YOUR TASK: Transcribe each entry shown below with no difference from the original.

____

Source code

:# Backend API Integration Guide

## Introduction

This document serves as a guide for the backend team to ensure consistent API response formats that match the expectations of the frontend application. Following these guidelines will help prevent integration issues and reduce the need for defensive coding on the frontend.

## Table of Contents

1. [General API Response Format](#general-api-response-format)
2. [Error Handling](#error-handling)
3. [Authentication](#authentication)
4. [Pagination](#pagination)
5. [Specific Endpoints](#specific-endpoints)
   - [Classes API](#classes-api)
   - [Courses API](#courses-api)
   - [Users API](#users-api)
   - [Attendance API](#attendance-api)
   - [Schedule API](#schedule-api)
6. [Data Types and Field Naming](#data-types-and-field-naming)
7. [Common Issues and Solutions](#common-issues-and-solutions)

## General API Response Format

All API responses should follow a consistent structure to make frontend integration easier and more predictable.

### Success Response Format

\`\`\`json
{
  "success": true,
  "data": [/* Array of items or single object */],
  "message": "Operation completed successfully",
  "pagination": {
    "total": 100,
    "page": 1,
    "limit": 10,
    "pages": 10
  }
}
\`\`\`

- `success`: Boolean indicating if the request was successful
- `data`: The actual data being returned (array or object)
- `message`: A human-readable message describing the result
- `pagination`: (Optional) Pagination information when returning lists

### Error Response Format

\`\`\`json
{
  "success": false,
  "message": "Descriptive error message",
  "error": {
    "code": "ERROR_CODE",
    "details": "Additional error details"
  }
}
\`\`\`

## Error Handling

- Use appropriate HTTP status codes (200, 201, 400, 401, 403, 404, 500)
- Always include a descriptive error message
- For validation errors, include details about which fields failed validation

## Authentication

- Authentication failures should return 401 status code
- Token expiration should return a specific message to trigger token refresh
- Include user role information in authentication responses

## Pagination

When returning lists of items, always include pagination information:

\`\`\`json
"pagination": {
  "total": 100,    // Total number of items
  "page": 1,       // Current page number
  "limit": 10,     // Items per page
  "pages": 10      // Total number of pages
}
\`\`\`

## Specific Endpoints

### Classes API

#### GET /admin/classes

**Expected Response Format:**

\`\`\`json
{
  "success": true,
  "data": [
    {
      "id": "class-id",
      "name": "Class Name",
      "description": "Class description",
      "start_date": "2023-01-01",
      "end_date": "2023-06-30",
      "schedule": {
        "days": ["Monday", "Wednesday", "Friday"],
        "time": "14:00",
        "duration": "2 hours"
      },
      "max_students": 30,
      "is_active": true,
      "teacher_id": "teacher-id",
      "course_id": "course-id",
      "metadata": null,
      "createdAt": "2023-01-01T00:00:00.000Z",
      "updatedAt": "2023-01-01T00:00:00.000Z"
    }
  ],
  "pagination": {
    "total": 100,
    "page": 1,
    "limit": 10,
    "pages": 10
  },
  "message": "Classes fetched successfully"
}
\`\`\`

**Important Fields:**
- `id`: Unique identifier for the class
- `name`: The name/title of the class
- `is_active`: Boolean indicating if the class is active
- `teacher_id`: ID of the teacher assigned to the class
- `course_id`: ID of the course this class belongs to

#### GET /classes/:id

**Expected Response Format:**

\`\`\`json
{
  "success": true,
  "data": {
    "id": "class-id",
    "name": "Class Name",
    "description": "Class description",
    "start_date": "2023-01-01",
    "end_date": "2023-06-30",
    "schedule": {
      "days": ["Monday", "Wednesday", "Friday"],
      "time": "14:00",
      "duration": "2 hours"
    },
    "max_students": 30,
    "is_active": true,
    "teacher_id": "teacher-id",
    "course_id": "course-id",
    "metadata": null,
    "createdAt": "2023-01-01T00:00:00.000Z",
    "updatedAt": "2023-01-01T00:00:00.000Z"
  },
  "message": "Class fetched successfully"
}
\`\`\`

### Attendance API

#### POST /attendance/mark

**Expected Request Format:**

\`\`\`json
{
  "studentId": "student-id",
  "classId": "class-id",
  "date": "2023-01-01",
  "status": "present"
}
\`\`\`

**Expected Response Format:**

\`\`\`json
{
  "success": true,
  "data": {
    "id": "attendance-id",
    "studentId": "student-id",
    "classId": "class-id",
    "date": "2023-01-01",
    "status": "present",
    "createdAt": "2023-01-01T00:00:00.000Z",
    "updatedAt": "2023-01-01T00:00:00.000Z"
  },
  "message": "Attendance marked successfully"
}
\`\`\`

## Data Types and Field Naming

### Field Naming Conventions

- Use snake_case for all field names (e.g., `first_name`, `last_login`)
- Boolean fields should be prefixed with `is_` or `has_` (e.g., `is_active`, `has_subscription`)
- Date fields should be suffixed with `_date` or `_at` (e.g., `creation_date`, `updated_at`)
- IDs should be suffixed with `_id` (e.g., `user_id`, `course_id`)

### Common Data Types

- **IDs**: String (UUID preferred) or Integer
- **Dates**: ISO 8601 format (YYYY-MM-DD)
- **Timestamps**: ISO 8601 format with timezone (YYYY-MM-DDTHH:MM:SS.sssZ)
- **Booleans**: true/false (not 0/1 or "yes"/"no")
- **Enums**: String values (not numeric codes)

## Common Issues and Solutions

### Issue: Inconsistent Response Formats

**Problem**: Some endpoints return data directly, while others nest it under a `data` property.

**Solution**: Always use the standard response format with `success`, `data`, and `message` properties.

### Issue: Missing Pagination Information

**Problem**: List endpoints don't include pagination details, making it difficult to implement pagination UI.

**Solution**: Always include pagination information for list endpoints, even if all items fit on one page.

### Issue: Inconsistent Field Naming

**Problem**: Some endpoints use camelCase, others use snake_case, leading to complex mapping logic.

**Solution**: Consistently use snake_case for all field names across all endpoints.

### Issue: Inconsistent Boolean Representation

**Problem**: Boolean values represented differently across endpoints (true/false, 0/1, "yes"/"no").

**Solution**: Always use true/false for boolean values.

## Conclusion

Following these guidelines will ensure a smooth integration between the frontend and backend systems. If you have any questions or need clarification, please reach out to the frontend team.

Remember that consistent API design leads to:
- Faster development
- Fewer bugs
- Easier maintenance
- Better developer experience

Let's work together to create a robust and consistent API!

____

TASK SOLUTION:
Source code

:# Backend API Integration Guide

## Introduction

This document serves as a guide for the backend team to ensure consistent API response formats that match the expectations of the frontend application. Following these guidelines will help prevent integration issues and reduce the need for defensive coding on the frontend.

## Table of Contents

1. [General API Response Format](#general-api-response-format)
2. [Error Handling](#error-handling)
3. [Authentication](#authentication)
4. [Pagination](#pagination)
5. [Specific Endpoints](#specific-endpoints)
   - [Classes API](#classes-api)
   - [Courses API](#courses-api)
   - [Users API](#users-api)
   - [Attendance API](#attendance-api)
   - [Schedule API](#schedule-api)
6. [Data Types and Field Naming](#data-types-and-field-naming)
7. [Common Issues and Solutions](#common-issues-and-solutions)

## General API Response Format

All API responses should follow a consistent structure to make frontend integration easier and more predictable.

### Success Response Format

\`\`\`json
{
  "success": true,
  "data": [/* Array of items or single object */],
  "message": "Operation completed successfully",
  "pagination": {
    "total": 100,
    "page": 1,
    "limit": 10,
    "pages": 10
  }
}
\`\`\`

- `success`: Boolean indicating if the request was successful
- `data`: The actual data being returned (array or object)
- `message`: A human-readable message describing the result
- `pagination`: (Optional) Pagination information when returning lists

### Error Response Format

\`\`\`json
{
  "success": false,
  "message": "Descriptive error message",
  "error": {
    "code": "ERROR_CODE",
    "details": "Additional error details"
  }
}
\`\`\`

## Error Handling

- Use appropriate HTTP status codes (200, 201, 400, 401, 403, 404, 500)
- Always include a descriptive error message
- For validation errors, include details about which fields failed validation

## Authentication

- Authentication failures should return 401 status code
- Token expiration should return a specific message to trigger token refresh
- Include user role information in authentication responses

## Pagination

When returning lists of items, always include pagination information:

\`\`\`json
"pagination": {
  "total": 100,    // Total number of items
  "page": 1,       // Current page number
  "limit": 10,     // Items per page
  "pages": 10      // Total number of pages
}
\`\`\`

## Specific Endpoints

### Classes API

#### GET /admin/classes

**Expected Response Format:**

\`\`\`json
{
  "success": true,
  "data": [
    {
      "id": "class-id",
      "name": "Class Name",
      "description": "Class description",
      "start_date": "2023-01-01",
      "end_date": "2023-06-30",
      "schedule": {
        "days": ["Monday", "Wednesday", "Friday"],
        "time": "14:00",
        "duration": "2 hours"
      },
      "max_students": 30,
      "is_active": true,
      "teacher_id": "teacher-id",
      "course_id": "course-id",
      "metadata": null,
      "createdAt": "2023-01-01T00:00:00.000Z",
      "updatedAt": "2023-01-01T00:00:00.000Z"
    }
  ],
  "pagination": {
    "total": 100,
    "page": 1,
    "limit": 10,
    "pages": 10
  },
  "message": "Classes fetched successfully"
}
\`\`\`

**Important Fields:**
- `id`: Unique identifier for the class
- `name`: The name/title of the class
- `is_active`: Boolean indicating if the class is active
- `teacher_id`: ID of the teacher assigned to the class
- `course_id`: ID of the course this class belongs to

#### GET /classes/:id

**Expected Response Format:**

\`\`\`json
{
  "success": true,
  "data": {
    "id": "class-id",
    "name": "Class Name",
    "description": "Class description",
    "start_date": "2023-01-01",
    "end_date": "2023-06-30",
    "schedule": {
      "days": ["Monday", "Wednesday", "Friday"],
      "time": "14:00",
      "duration": "2 hours"
    },
    "max_students": 30,
    "is_active": true,
    "teacher_id": "teacher-id",
    "course_id": "course-id",
    "metadata": null,
    "createdAt": "2023-01-01T00:00:00.000Z",
    "updatedAt": "2023-01-01T00:00:00.000Z"
  },
  "message": "Class fetched successfully"
}
\`\`\`

### Attendance API

#### POST /attendance/mark

**Expected Request Format:**

\`\`\`json
{
  "studentId": "student-id",
  "classId": "class-id",
  "date": "2023-01-01",
  "status": "present"
}
\`\`\`

**Expected Response Format:**

\`\`\`json
{
  "success": true,
  "data": {
    "id": "attendance-id",
    "studentId": "student-id",
    "classId": "class-id",
    "date": "2023-01-01",
    "status": "present",
    "createdAt": "2023-01-01T00:00:00.000Z",
    "updatedAt": "2023-01-01T00:00:00.000Z"
  },
  "message": "Attendance marked successfully"
}
\`\`\`

## Data Types and Field Naming

### Field Naming Conventions

- Use snake_case for all field names (e.g., `first_name`, `last_login`)
- Boolean fields should be prefixed with `is_` or `has_` (e.g., `is_active`, `has_subscription`)
- Date fields should be suffixed with `_date` or `_at` (e.g., `creation_date`, `updated_at`)
- IDs should be suffixed with `_id` (e.g., `user_id`, `course_id`)

### Common Data Types

- **IDs**: String (UUID preferred) or Integer
- **Dates**: ISO 8601 format (YYYY-MM-DD)
- **Timestamps**: ISO 8601 format with timezone (YYYY-MM-DDTHH:MM:SS.sssZ)
- **Booleans**: true/false (not 0/1 or "yes"/"no")
- **Enums**: String values (not numeric codes)

## Common Issues and Solutions

### Issue: Inconsistent Response Formats

**Problem**: Some endpoints return data directly, while others nest it under a `data` property.

**Solution**: Always use the standard response format with `success`, `data`, and `message` properties.

### Issue: Missing Pagination Information

**Problem**: List endpoints don't include pagination details, making it difficult to implement pagination UI.

**Solution**: Always include pagination information for list endpoints, even if all items fit on one page.

### Issue: Inconsistent Field Naming

**Problem**: Some endpoints use camelCase, others use snake_case, leading to complex mapping logic.

**Solution**: Consistently use snake_case for all field names across all endpoints.

### Issue: Inconsistent Boolean Representation

**Problem**: Boolean values represented differently across endpoints (true/false, 0/1, "yes"/"no").

**Solution**: Always use true/false for boolean values.

## Conclusion

Following these guidelines will ensure a smooth integration between the frontend and backend systems. If you have any questions or need clarification, please reach out to the frontend team.

Remember that consistent API design leads to:
- Faster development
- Fewer bugs
- Easier maintenance
- Better developer experience

Let's work together to create a robust and consistent API!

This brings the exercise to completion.